With this in mind, what are the options going forward?
The first and most obvious is changing the protocol from PCoIP to Blast. That may sound relatively straightforward, but it isn’t as simple as it first sounds. It will need testing – how does it perform with your network and any particular low latency requirements users may have – and configuring of any policies that manage and control protocol settings. In actual fact, this is the least of your worries. If you’re using zero clients, which you will be if you’re using PCoIP, then Blast won’t work with these client devices! Zero clients don’t have a local OS or local storage, are based on the Teradici Tera2 hardware (firmware-based), and only work with the PCoIP protocol. This means you’ll need to swap out the zero clients and replace them with thin clients before the end of 2028. In comparison, a thin client will have local storage and a small footprint OS and, as such, allows you to run multiple different protocols, including Blast.
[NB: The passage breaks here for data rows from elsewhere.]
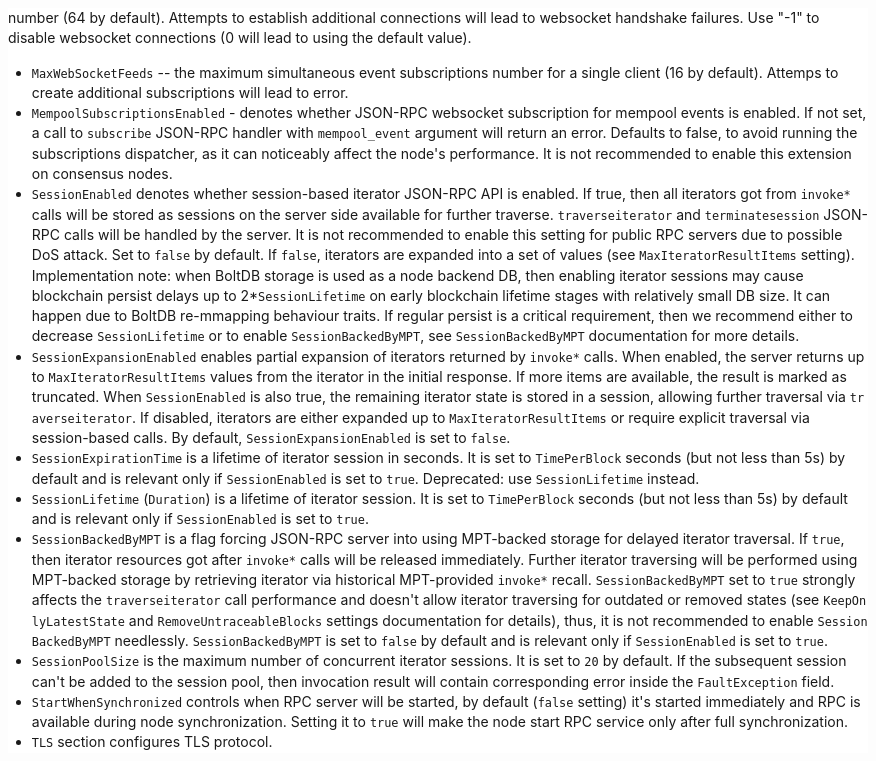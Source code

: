   number (64 by default). Attempts to establish additional connections will
  lead to websocket handshake failures. Use "-1" to disable websocket
  connections (0 will lead to using the default value).
- `MaxWebSocketFeeds` -- the maximum simultaneous event subscriptions number
  for a single client (16 by default). Attemps to create additional subscriptions
  will lead to error.
- `MempoolSubscriptionsEnabled` - denotes whether JSON-RPC websocket subscription
  for mempool events is enabled. If not set, a call to `subscribe` JSON-RPC handler
  with `mempool_event` argument will return an error. Defaults to false, to avoid
  running the subscriptions dispatcher, as it can noticeably affect the node's
  performance. It is not recommended to enable this extension on consensus nodes.
- `SessionEnabled` denotes whether session-based iterator JSON-RPC API is enabled.
  If true, then all iterators got from `invoke*` calls will be stored as sessions
  on the server side available for further traverse. `traverseiterator` and
  `terminatesession` JSON-RPC calls will be handled by the server. It is not
  recommended to enable this setting for public RPC servers due to possible DoS
  attack. Set to `false` by default. If `false`, iterators are expanded into a
  set of values (see `MaxIteratorResultItems` setting). Implementation note: when
  BoltDB storage is used as a node backend DB, then enabling iterator sessions may
  cause blockchain persist delays up to 2*`SessionLifetime` on
  early blockchain lifetime stages with relatively small DB size. It can happen
  due to BoltDB re-mmapping behaviour traits. If regular persist is a critical
  requirement, then we recommend either to decrease `SessionLifetime` or to
  enable `SessionBackedByMPT`, see `SessionBackedByMPT` documentation for more
  details.
- `SessionExpansionEnabled` enables partial expansion of iterators returned by 
  `invoke*` calls. When enabled, the server returns up to `MaxIteratorResultItems`
  values from the iterator in the initial response. If more items are available, 
  the result is marked as truncated. When `SessionEnabled` is also true, the 
  remaining iterator state is stored in a session, allowing further traversal 
  via `traverseiterator`. If disabled, iterators are either expanded up to 
  `MaxIteratorResultItems` or require explicit traversal via session-based calls.
  By default, `SessionExpansionEnabled` is set to `false`.
- `SessionExpirationTime` is a lifetime of iterator session in seconds. It is set
  to `TimePerBlock` seconds (but not less than 5s) by default and is relevant
  only if `SessionEnabled` is set to `true`. Deprecated: use `SessionLifetime`
  instead.
- `SessionLifetime` (`Duration`) is a lifetime of iterator session. It is set to
  `TimePerBlock` seconds (but not less than 5s) by default and is relevant
  only if `SessionEnabled` is set to `true`.
- `SessionBackedByMPT` is a flag forcing JSON-RPC server into using MPT-backed
  storage for delayed iterator traversal. If `true`, then iterator resources got
  after `invoke*` calls will be released immediately. Further iterator traversing
  will be performed using MPT-backed storage by retrieving iterator via historical
  MPT-provided `invoke*` recall. `SessionBackedByMPT` set to `true` strongly affects
  the `traverseiterator` call performance and doesn't allow iterator traversing
  for outdated or removed states (see `KeepOnlyLatestState` and
  `RemoveUntraceableBlocks` settings documentation for details), thus, it is not
  recommended to enable `SessionBackedByMPT` needlessly. `SessionBackedByMPT` is
  set to `false` by default and is relevant only if `SessionEnabled` is set to
  `true`.
- `SessionPoolSize` is the maximum number of concurrent iterator sessions. It is
  set to `20` by default. If the subsequent session can't be added to the session
  pool, then invocation result will contain corresponding error inside the
  `FaultException` field.
- `StartWhenSynchronized` controls when RPC server will be started, by default
  (`false` setting) it's started immediately and RPC is available during node
  synchronization. Setting it to `true` will make the node start RPC service only
  after full synchronization.
- `TLS` section configures TLS protocol.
Now, there is a tech preview HP is working on for an HP Anyware PCoIP plug-in for Horizon, but this will be based on the latest PCoIP Ultra version, which is a software-based client and won’t be supported using the T2-based zero clients, even though technically it may work. You’ll need thin clients to run this. If you have zero clients deployed, this is not really an option. Plus, there’s also the added complexity of adding third-party plug-ins, not to mention there’s likely an additional cost for the software plug-in, and you still need to swap out the physical client devices. It’s only really an option to consider if you really need or want to continue using the PCoIP protocol. One of the core reasons for PCoIP deployment was the security delivered by the zero client devices and reading between the lines; these clients have reached the end of their natural lives.
The upshot of it all is that if you want to continue using VMware Horizon and are currently using PCoIP, move to Blast and swap out the client devices.
We’ve discussed replacing the client devices in the previous VMware scenarios. However, you could replace VMware Horizon instead and migrate to a solution that uses zero clients and PCoIP as a protocol.
We’ve already mentioned the obvious solution that uses PCoIP, given its ownership under HP, which is to use HP Anyware. But again, you still have the question of the client devices. One thing to be aware of is HP’s use of the word ‘zero’ in their zero-trust client. These clients are not zero clients, as in Tera2 firmware-based devices.
It’s not an easy task as you would need to reskill on the new platform, plus there’s potential disruption to the workforce during the migration process. That’s before you look at the cost side of things. You might save money on licensing a new solution, but what’s the cost of the implementation? However, as I highlighted previously, is the T2 zero client dead? If so, at the end of the day, you’ll still have the client device issue. This would mean swapping to thin clients as well as swapping platforms.
Conclusion
So, what’s the answer? What direction should you take?
In true sales and presales fashion, the answer is “It depends”. But having said that, the thing that shouts the loudest from what we’ve discussed is that you have to do something and do something soon, especially if you’re using PCoIP on VMware Horizon. You can see it through to the bitter end when support finally runs out, or look at the options available today.